The first version of Lucille is going to build her sealed decks in 2 stages:
Human players will often go back and forth between these stages, examining a few different color combinations in detail before making a final decision. Lucille doesn’t know how to do this, and once she’s made a choice she sticks with it, goddamit. Lucille also doesn’t understand artifacts, multi-colored cards, non-basic lands, or splashing. But this is her first foray into Limited Magic. Give her a break.
Lucille chooses her colors by looking for cards in her pool that typically make people more likely to play its colors. These might be bombs, removal, or something else entirely. In order to do this, she calculates a Desirability Rating for each card:
(The probability that a pool WITH a card plays its color AND plays the card) -
(The probability that a pool WITHOUT the card plays its color)
This reflects the extent to which a card pulls a deck-builder into its color. Let’s look at the commons from Eldritch Moon, since these are the cards that we have the most data for:
As we might expect, the cards at the top of the list are overwhelmingly good creatures and removal spells. Combat tricks and card draw tend not to feature.
The top cards are also those that fill a role that is otherwise hard to replace. There are few red cards that can provide the savage ground beating of a Brazen Wolves attacking as a 4/3 on turn 4. Ulvenwald Captive is the only good, common mana dork in the format. Prey Upon is significantly higher than Galvanic Bombardment, despite being a much, much worse card. It provides the removal that a green-based deck might otherwise be missing. Bombardment is one of the best removal spells in the format, but a color that also has Fiery Temper, Make Mischief, Incendiary Flow and Savage Alliance can find replacements without much trouble.
Gavony Unhallowed is the biggest surprise in this list, coming in at #6 and beating out many cards that appear to be much more powerful, including strong black commons like Midnight Scavengers and Boon of Emrakul. However, it provides a uniquely large and reasonably costed body that can hold down the fort for black decks that might otherwise have trouble blocking anything with more than 2 power. It makes strong but otherwise flimsy black pools full of cards like Olivia’s Bloodsworn a more viable option.

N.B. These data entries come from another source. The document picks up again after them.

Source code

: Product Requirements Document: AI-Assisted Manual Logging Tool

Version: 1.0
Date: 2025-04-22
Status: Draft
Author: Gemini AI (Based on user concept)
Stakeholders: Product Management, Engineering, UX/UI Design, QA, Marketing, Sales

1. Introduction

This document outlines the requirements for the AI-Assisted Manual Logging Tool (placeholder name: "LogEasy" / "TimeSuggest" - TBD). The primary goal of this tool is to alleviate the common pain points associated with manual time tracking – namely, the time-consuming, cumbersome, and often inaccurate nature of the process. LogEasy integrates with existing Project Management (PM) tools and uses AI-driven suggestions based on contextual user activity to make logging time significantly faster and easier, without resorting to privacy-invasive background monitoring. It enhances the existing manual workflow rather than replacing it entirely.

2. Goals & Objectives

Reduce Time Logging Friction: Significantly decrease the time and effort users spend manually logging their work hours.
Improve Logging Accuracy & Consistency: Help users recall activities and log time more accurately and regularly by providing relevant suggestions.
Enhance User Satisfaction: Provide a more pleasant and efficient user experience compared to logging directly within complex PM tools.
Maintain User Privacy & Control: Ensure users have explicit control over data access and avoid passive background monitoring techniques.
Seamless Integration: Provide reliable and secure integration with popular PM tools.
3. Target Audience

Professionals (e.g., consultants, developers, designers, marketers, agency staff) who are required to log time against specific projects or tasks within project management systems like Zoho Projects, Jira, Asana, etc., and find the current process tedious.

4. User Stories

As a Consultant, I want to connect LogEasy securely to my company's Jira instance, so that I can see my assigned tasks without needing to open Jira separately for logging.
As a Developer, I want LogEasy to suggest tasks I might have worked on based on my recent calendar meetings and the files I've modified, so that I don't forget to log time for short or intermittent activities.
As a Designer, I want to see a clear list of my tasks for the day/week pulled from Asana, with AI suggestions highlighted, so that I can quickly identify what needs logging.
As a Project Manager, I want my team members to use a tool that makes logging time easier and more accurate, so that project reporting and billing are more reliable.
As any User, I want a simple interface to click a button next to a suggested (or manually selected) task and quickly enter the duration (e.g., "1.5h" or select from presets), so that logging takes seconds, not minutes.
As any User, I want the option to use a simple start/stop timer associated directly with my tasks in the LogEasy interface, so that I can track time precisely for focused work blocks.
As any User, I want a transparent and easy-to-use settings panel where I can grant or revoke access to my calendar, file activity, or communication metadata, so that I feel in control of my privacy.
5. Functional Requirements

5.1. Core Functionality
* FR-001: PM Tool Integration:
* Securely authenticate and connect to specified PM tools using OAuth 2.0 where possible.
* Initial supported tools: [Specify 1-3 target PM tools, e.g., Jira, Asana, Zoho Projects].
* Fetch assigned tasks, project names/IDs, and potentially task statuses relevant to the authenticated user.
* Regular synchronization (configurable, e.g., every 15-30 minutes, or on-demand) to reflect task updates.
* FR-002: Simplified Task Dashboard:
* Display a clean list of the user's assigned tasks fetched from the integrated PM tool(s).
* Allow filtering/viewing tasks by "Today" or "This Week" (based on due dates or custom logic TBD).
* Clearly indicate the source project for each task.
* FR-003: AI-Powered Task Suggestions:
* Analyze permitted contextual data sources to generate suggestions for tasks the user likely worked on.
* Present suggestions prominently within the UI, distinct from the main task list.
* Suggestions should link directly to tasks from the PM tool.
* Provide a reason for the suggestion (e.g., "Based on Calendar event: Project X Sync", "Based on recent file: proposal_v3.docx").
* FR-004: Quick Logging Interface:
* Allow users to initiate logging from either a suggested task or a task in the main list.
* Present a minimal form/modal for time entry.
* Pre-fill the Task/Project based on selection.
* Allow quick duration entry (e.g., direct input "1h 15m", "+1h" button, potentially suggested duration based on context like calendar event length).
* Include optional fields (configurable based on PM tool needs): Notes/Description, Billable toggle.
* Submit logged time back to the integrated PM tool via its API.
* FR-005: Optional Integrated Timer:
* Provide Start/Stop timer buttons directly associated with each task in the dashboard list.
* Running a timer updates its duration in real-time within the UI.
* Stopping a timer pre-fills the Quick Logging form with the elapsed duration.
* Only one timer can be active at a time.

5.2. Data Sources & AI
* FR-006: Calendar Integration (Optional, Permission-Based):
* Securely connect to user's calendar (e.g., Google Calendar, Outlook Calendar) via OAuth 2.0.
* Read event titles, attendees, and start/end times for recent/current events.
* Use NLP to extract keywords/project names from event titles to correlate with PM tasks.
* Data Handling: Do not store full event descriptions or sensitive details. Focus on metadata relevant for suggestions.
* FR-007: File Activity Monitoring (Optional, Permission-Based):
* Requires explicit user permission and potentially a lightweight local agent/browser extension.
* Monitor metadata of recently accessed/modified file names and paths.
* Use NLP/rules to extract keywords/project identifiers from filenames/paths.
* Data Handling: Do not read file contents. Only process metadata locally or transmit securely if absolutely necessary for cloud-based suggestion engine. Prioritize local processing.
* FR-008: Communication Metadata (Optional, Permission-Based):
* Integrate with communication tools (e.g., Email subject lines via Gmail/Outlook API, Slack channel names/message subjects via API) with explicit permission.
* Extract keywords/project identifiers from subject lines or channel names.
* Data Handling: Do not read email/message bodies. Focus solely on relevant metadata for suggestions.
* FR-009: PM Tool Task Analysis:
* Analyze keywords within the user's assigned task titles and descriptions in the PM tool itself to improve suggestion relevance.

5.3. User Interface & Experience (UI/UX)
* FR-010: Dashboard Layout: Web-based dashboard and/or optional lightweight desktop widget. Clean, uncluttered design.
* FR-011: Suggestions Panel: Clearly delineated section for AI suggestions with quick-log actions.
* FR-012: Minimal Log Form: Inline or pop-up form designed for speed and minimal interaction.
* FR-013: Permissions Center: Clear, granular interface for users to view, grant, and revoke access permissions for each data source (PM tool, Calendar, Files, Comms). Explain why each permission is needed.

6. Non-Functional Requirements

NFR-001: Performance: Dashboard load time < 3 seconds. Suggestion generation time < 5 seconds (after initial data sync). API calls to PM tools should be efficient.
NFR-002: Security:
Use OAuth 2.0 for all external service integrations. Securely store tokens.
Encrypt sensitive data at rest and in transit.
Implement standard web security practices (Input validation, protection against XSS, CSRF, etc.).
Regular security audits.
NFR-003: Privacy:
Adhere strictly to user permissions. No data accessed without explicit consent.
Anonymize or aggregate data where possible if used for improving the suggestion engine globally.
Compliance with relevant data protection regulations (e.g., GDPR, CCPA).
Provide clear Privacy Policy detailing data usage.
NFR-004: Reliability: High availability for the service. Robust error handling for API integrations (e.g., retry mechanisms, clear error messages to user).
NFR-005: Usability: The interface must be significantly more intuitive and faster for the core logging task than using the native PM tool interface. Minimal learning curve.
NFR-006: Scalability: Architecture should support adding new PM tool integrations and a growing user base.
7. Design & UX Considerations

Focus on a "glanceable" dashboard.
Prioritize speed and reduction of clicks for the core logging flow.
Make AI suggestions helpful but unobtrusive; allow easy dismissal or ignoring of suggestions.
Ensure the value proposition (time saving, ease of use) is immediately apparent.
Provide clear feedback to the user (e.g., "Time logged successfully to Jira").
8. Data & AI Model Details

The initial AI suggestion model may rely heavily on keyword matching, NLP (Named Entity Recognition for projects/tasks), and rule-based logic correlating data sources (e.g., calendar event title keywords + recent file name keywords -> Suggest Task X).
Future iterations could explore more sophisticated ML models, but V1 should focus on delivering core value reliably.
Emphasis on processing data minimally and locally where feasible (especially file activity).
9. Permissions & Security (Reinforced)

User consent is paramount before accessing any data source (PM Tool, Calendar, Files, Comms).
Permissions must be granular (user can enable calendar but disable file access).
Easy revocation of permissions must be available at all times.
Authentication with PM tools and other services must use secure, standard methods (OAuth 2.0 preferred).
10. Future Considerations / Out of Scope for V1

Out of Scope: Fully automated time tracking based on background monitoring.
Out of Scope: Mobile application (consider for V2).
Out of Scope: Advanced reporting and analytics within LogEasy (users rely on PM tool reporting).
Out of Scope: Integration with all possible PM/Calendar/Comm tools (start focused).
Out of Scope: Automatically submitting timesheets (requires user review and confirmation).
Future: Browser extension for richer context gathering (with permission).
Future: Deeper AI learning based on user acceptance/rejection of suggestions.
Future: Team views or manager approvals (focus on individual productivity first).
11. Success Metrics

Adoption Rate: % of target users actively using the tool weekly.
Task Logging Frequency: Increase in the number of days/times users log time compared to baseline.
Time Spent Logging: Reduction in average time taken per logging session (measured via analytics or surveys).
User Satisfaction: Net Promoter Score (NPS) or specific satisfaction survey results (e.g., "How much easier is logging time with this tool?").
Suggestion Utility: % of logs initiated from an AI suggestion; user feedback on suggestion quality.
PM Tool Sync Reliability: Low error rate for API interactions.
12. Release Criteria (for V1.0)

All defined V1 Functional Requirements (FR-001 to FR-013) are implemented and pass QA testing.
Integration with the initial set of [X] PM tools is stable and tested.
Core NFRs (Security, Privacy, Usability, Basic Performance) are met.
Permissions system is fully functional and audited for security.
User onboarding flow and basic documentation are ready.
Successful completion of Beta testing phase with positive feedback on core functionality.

By contrast, despite being 2 power of flying for a mere 2 mana, Tattered Haunter is so terrible on defense that it is not a strong pull into blue. If you are fortunate to get enough cards that can gum up the ground whilst it swings in the air then you will absolutely play it in your blue decks. But it’s whether or not you get those (relatively hard to come by) cards that will dictate whether or not you play blue, not whether or not you get a Tattered Haunter.
This type of analysis allows Lucille to distinguish between solid cards that she is happy to play, like Emrakul’s Evangel, and the superficially similar but infinitely better Tireless Tracker. It allows her to realize that whilst she should be willing to play a large amount of crappy green filler for the opportunity to play the Tracker, she should not make these sacrifices for the Evangel. Importantly, she is able to make this distinction do this without understanding anything about what the cards actually do.
Lucille chooses the colors in her pool with the largest number of high-Desirability Rating cards and proceeds to step 2.
Lucille v1 is an ABC deck builder. She isn’t interested in synergies; she only cares about packing her deck with the most in-a-vacuum powerful cards that she can. In order to do this, she calculates a playability-rating for each card:
The percentage of the time that someone plays a card, given that they have decided to play that card’s color
She chooses the 23 cards in her colors with the highest Playability Ratings, grabs a proportional amount of basic land, and is ready to battle. Unfortunately, she has no idea how to play Magic, so gets annihilated in the actual tournament. But she still had fun.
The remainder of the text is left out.